* **Exercise**
For each line below with the word "Value", write out a copy.

======== Records for this exercise

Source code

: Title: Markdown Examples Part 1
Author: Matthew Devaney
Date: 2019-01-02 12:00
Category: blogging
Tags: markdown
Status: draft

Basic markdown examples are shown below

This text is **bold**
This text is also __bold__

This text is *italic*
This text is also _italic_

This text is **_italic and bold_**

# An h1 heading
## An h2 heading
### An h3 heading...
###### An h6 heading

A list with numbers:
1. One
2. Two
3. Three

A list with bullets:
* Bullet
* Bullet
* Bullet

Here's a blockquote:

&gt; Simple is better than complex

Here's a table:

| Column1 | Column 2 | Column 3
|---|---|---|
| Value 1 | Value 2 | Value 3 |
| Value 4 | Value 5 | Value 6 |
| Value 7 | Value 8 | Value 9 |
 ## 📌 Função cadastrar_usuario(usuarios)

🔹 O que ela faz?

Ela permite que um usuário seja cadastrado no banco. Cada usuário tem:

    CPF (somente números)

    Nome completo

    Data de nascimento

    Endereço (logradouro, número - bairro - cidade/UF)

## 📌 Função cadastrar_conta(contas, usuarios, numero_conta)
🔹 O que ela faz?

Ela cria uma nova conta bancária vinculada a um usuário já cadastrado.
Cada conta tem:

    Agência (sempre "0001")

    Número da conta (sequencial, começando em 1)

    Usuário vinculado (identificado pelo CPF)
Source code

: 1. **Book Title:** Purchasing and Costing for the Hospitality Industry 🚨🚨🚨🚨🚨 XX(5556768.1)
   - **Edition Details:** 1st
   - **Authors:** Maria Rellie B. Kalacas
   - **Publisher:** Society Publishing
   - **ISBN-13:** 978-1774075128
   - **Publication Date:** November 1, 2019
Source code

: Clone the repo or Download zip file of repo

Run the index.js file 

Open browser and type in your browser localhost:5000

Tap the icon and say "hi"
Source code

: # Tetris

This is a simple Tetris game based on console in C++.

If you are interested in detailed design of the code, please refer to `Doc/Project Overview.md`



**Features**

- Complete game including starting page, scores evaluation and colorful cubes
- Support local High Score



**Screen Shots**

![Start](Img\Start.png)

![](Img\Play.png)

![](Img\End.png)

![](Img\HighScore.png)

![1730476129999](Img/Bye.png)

================

* **Your response**
| Value 1 | Value 2 | Value 3 |
| Value 4 | Value 5 | Value 6 |
| Value 7 | Value 8 | Value 9 |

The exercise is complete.